Skip to first unread message

Ultimus

unread,

Jan 9, 2010, 11:01:43 PM1/9/10

to anic

Hey there, Adrian (project lead) here.

So I've been getting quite a bit of email asking me to clarify what
the status of the project is; we're very much alpha dev (not feature-
complete), and the I'm aware that the examples from the tutorial don't
fully compile (even the default test suite doesn't succeed) -- yet.
But we're getting there!

Thanks for the budding interest and support; the future of the project
is taking shape and this is probably the ideal time to get involved!

In particular, in the immediate future, I'm looking to make sure that
the compiler builds cleanly on all sorts of dev environments (we're
trying to be platform agnostic, relying only on classic posix/gcc
stuff). I'm trying to write portably and test on a wide variety of
archs, but my resources are limited. So anyone who tries building the
source on their machine and reports on errors/warnings is actually
helping out lot! Just run make and see what you get.

Secondly, I'm rethinking the compiler installation framework; right
now it's naive and silly (src/installBinary.sh). If anyone with more
experience in multiplatform installation can help out, that would be
really useful. Things like putting together a man page source + build
script + installation are also easy to do and high-priority but I'd
rather put my own efforts towards the compiler core; anyone with
experience in the area is highly encouraged to throw their skills into
the mix.

Thirdly, the language spec is constantly evolving, and now is the time
to make comments/suggest improvements to the language (before
everything is implemented and difficult to change). Currently, I'm
ironing out the last of the typing details and will finish type flow
analysis in the near future. Once every part of the program is well-
typed, code gen is trivial; the types unambiguously dictate the code
to be run, so we can just inject code using a loop and a huge switch
statement. For the time being, this part of the coding can be left to
me; it's all planned out and just needs to be written.

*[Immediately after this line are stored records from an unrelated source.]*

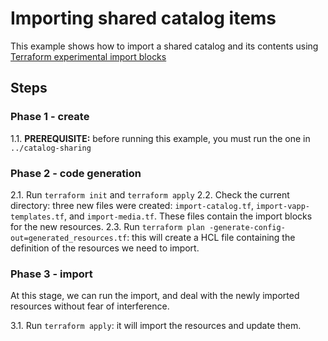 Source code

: # Importing shared catalog items

This example shows how to import a shared catalog and its contents using [Terraform experimental import blocks](https://developer.hashicorp.com/terraform/language/import)


## Steps

### Phase 1 - create

1.1. **PREREQUISITE:** before running this example, you must run the one in `../catalog-sharing`

### Phase 2 - code generation

2.1. Run `terraform init` and `terraform apply`
2.2. Check the current directory: three new files were created: `import-catalog.tf`, `import-vapp-templates.tf`, and `import-media.tf`.
   These files contain the import blocks for the new resources.
2.3. Run `terraform plan -generate-config-out=generated_resources.tf`: this will create a HCL file containing the definition
   of the resources we need to import.

### Phase 3 - import

At this stage, we can run the import, and deal with the newly imported resources without fear of interference.

3.1. Run `terraform apply`: it will import the resources and update them.

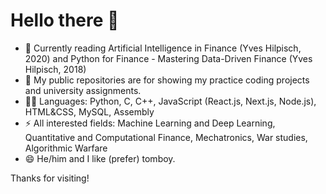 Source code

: # Hello there 👋

- 📖 Currently reading Artificial Intelligence in Finance (Yves Hilpisch, 2020) and Python for Finance - Mastering Data-Driven Finance (Yves Hilpisch, 2018)
- 📁 My public repositories are for showing my practice coding projects and university assignments.
- 👨‍💻 Languages: Python, C, C++, JavaScript (React.js, Next.js, Node.js), HTML&CSS, MySQL, Assembly
- ⚡ All interested fields: Machine Learning and Deep Learning, Quantitative and Computational Finance, Mechatronics, War studies, Algorithmic Warfare
- 😄 He/him and I like (prefer) tomboy.
 
Thanks for visiting!

<!--
**AlienX77-cmd/AlienX77-cmd** is a ✨ _special_ ✨ repository because its `README.md` (this file) appears on your GitHub profile.

Here are some ideas to get you started:

- 🔭 I’m currently working on ...
- 🌱 I’m currently learning ...
- 👯 I’m looking to collaborate on ...
- 🤔 I’m looking for help with ...
- 💬 Ask me about ...
- 📫 How to reach me: ...
- 😄 Pronouns: ...
- ⚡ Fun fact: ...
-->

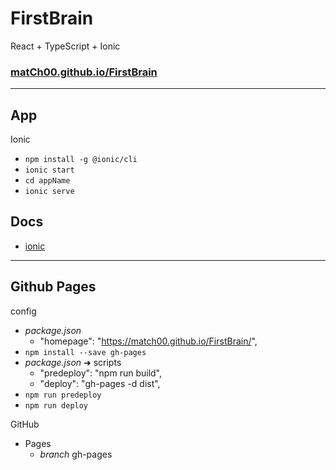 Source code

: # FirstBrain
React + TypeScript + Ionic

### [matCh00.github.io/FirstBrain](https://match00.github.io/FirstBrain/)

--------------------------

## App

Ionic
  + `npm install -g @ionic/cli`
  + `ionic start`
  + `cd appName`
  + `ionic serve`

## Docs

+ [ionic](https://ionicframework.com/docs/)


--------------------------

## Github Pages

config
  + _package.json_
    + "homepage": "https://match00.github.io/FirstBrain/",
  + `npm install --save gh-pages`
  + _package.json_ ➜ scripts
    + "predeploy": "npm run build",
    + "deploy": "gh-pages -d dist",
  + `npm run predeploy`
  + `npm run deploy`

 GitHub
  + Pages
    + _branch_ gh-pages
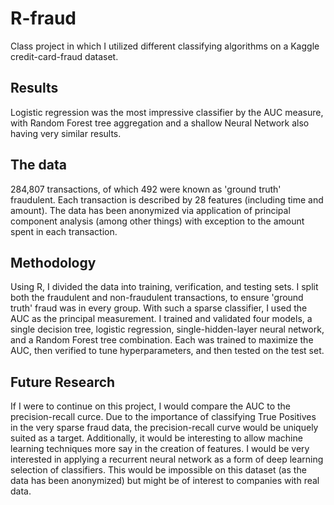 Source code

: # R-fraud
Class project in which I utilized different classifying algorithms on a Kaggle credit-card-fraud dataset.

## Results
Logistic regression was the most impressive classifier by the AUC measure, with Random Forest tree aggregation and a shallow Neural Network also having very similar results.

## The data
284,807 transactions, of which 492 were known as 'ground truth' fraudulent. Each transaction is described by 28 features (including time and amount). The data has been anonymized via application of principal component analysis (among other things) with exception to the amount spent in each transaction.

## Methodology
Using R, I divided the data into training, verification, and testing sets. I split both the fraudulent and non-fraudulent transactions, to ensure 'ground truth' fraud was in every group. With such a sparse classifier, I used the AUC as the principal measurement. I trained and validated four models, a single decision tree, logistic regression, single-hidden-layer neural network, and a Random Forest tree combination. Each was trained to maximize the AUC, then verified to tune hyperparameters, and then tested on the test set.

## Future Research
If I were to continue on this project, I would compare the AUC to the precision-recall curce. Due to the importance of classifying True Positives in the very sparse fraud data, the precision-recall curve would be uniquely suited as a target. Additionally, it would be interesting to allow machine learning techniques more say in the creation of features. I would be very interested in applying a recurrent neural network as a form of deep learning selection of classifiers. This would be impossible on this dataset (as the data has been anonymized) but might be of interest to companies with real data.
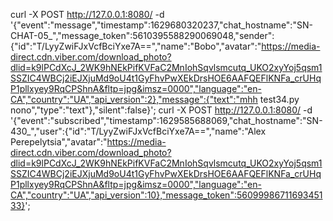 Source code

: curl -X POST http://127.0.0.1:8080/ -d '{"event":"message","timestamp":1629680320237,"chat_hostname":"SN-CHAT-05_","message_token":5610395588290069048,"sender":{"id":"T/LyyZwiFJxVcfBciYxe7A==","name":"Bobo","avatar":"https://media-direct.cdn.viber.com/download_photo?dlid=k9lPCdXcJ_2WK9hNEkPifKVFaC2MnIohSqvlsmcutq_UKO2xyYoj5qsm1SSZIC4WBCj2iEJXjuMd9oU4t1GyFhvPwXEkDrsHOE6AAFQEFlKNFa_crUHqP1pllxyey9RqCPShnA&fltp=jpg&imsz=0000","language":"en-CA","country":"UA","api_version":2},"message":{"text":"mhh test34.py nono","type":"text"},"silent":false}';
curl -X POST http://127.0.0.1:8080/ -d '{"event":"subscribed","timestamp":1629585688069,"chat_hostname":"SN-430_","user":{"id":"T/LyyZwiFJxVcfBciYxe7A==","name":"Alex Perepelytsia","avatar":"https://media-direct.cdn.viber.com/download_photo?dlid=k9lPCdXcJ_2WK9hNEkPifKVFaC2MnIohSqvlsmcutq_UKO2xyYoj5qsm1SSZIC4WBCj2iEJXjuMd9oU4t1GyFhvPwXEkDrsHOE6AAFQEFlKNFa_crUHqP1pllxyey9RqCPShnA&fltp=jpg&imsz=0000","language":"en-CA","country":"UA","api_version":10},"message_token":5609998671169345133}';

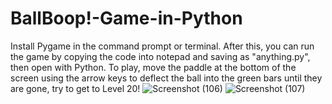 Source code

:# BallBoop!-Game-in-Python
Install Pygame in the command prompt or terminal. After this, you can run the game by copying the code into notepad and saving as "anything.py", then open with Python.
To play, move the paddle at the bottom of the screen using the arrow keys to deflect the ball into the green bars until they are gone, try to get to Level 20!
![Screenshot (106)](https://github.com/taurusloathe/BallBoop/assets/110080228/fdb43efe-18ed-475e-ae72-82ca9487199b)
![Screenshot (107)](https://github.com/taurusloathe/BallBoop/assets/110080228/ae2b0d26-49d3-4541-854a-82df07d88c18)
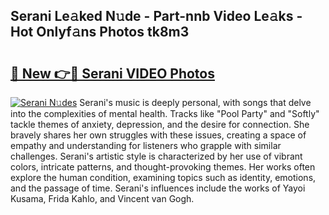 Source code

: ## Serani Le𝚊ked N𝚞de - Part-nnb Video Le𝚊ks - Hot Onlyf𝚊ns Photos tk8m3

# <h2><a href="http://ab60117.deff.icu/?id=Serani">🔗 New 👉🔴 Serani VIDEO Photos</a></h2>

[![Serani N𝚞des](https://i.imgur.com/rIISA9y.gif)](http://ab60117.deff.icu/?id=Serani)
Serani's music is deeply personal, with songs that delve into the complexities of mental health. Tracks like "Pool Party" and "Softly" tackle themes of anxiety, depression, and the desire for connection. She bravely shares her own struggles with these issues, creating a space of empathy and understanding for listeners who grapple with similar challenges. Serani's artistic style is characterized by her use of vibrant colors, intricate patterns, and thought-provoking themes. Her works often explore the human condition, examining topics such as identity, emotions, and the passage of time. Serani's influences include the works of Yayoi Kusama, Frida Kahlo, and Vincent van Gogh.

However, for the most part, I will give committing rights to anyone
who requests them because I'm sure there's tons of things to fix. A
few people have already informally submitted patches, which I will be
incorporating onto the repo. But in the future, if you feel you can
bring something to the code, just ask for commit perms and go wild!
Version control means you can't do any damage I won't be able to fix.

Thanks again for the comments/support: keep it coming; it really does
help!
Adrian

Dominic Morneau

unread,

Jan 10, 2010, 8:57:54 PM1/10/10

to anic

I think it may be more important to clarify the code generation part,
which won't be that trivial if your aim is indeed better-than-C
performance. I am not talking about the implementation (which I think
is what you mean by a loop/switch), but just the logic of it, what you
want to generate. The cost of mapping every object onto an OS thread
could be very high. Will the runtime use user threads? How will the
mapping of user threads to OS threads be done? What about load
balancing? Will every stream and latch require a mutex (ouch!)?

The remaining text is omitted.